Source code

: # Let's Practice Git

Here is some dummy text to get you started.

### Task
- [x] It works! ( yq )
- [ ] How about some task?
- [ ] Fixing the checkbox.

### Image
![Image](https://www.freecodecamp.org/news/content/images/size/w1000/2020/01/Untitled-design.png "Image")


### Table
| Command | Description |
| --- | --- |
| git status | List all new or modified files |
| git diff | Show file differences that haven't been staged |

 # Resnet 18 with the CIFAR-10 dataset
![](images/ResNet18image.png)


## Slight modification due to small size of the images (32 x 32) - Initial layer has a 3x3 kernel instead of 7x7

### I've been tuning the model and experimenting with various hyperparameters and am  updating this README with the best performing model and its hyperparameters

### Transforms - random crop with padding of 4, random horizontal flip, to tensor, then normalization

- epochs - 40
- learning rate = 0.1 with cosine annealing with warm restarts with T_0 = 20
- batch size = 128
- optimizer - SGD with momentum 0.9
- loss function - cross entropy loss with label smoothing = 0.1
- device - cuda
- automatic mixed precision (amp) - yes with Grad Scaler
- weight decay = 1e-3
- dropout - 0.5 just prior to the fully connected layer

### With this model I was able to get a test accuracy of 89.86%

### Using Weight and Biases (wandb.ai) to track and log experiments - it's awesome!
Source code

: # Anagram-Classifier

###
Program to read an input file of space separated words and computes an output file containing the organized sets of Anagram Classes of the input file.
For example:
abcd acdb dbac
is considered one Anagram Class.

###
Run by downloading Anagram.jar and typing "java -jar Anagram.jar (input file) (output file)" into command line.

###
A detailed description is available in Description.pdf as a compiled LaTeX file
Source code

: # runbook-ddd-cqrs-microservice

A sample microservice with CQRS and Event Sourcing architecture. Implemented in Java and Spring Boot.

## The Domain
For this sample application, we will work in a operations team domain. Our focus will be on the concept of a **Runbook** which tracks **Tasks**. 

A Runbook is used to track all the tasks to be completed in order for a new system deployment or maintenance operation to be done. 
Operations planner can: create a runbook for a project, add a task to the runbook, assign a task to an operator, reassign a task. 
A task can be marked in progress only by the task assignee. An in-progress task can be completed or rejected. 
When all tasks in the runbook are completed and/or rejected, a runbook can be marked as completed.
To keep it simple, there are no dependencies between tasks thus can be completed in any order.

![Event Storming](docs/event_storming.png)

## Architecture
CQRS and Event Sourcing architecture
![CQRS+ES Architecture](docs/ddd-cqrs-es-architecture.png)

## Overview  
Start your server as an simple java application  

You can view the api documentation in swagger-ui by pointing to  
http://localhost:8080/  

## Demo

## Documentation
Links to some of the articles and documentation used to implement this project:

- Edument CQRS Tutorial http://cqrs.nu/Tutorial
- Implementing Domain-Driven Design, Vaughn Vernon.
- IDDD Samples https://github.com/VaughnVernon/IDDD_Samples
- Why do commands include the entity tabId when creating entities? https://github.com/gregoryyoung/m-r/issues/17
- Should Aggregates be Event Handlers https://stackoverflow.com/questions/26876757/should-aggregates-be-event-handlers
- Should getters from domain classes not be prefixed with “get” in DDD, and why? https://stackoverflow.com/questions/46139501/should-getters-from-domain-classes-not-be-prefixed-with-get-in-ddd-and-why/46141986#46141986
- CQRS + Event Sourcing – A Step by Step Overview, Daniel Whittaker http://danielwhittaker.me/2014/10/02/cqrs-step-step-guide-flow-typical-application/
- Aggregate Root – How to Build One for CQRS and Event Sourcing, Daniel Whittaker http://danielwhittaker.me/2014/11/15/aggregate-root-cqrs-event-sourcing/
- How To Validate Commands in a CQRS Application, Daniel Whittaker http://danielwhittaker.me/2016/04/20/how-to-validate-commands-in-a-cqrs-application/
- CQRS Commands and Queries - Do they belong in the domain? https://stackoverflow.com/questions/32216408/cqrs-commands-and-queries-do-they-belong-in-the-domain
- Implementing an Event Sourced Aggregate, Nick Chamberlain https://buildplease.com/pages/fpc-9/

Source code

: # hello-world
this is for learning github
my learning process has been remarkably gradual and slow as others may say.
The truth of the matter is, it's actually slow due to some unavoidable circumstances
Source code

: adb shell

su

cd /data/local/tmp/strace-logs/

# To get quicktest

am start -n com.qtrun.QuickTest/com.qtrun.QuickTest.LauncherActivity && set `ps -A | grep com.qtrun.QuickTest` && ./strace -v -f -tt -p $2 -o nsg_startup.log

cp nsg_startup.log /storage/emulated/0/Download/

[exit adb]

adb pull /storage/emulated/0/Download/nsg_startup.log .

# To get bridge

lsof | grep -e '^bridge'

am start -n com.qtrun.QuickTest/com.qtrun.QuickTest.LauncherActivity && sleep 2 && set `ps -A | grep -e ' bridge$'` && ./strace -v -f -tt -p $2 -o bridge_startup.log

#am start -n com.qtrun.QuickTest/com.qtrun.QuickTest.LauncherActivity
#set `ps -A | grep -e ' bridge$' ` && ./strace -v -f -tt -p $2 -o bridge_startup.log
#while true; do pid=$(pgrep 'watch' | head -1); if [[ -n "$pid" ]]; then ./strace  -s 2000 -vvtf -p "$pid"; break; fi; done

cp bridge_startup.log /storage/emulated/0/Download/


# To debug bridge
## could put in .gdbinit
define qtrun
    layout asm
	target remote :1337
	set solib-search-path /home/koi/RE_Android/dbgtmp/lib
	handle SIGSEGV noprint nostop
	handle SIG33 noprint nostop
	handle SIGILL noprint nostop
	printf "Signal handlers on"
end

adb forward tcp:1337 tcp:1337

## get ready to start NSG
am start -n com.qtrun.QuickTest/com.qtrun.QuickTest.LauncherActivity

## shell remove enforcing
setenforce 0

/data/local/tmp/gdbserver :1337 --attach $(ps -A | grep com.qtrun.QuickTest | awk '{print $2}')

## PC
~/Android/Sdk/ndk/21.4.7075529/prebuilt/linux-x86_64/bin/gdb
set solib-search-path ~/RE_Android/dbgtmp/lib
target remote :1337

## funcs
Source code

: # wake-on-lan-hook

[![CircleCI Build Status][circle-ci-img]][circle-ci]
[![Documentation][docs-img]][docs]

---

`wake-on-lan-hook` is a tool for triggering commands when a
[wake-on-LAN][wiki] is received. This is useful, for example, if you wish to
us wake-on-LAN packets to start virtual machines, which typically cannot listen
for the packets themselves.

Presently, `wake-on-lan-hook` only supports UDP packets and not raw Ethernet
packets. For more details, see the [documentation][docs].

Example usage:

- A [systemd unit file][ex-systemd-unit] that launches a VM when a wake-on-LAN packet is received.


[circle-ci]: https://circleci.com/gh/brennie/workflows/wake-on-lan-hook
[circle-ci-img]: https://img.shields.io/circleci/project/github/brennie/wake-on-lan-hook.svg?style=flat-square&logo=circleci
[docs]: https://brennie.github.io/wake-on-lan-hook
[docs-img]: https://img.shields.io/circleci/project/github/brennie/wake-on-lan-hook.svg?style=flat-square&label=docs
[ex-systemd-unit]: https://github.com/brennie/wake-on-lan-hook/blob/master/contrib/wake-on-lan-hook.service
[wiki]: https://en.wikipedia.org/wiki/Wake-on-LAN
......
An exact retyping of the lines from the one with "not raw Ethernet" to the end of the material above, with both ends included and nothing added, is the required answer.

**Your response:**
Presently, `wake-on-lan-hook` only supports UDP packets and not raw Ethernet
packets. For more details, see the [documentation][docs].

Example usage:

- A [systemd unit file][ex-systemd-unit] that launches a VM when a wake-on-LAN packet is received.


[circle-ci]: https://circleci.com/gh/brennie/workflows/wake-on-lan-hook
[circle-ci-img]: https://img.shields.io/circleci/project/github/brennie/wake-on-lan-hook.svg?style=flat-square&logo=circleci
[docs]: https://brennie.github.io/wake-on-lan-hook
[docs-img]: https://img.shields.io/circleci/project/github/brennie/wake-on-lan-hook.svg?style=flat-square&label=docs
[ex-systemd-unit]: https://github.com/brennie/wake-on-lan-hook/blob/master/contrib/wake-on-lan-hook.service
[wiki]: https://en.wikipedia.org/wiki/Wake-on-LAN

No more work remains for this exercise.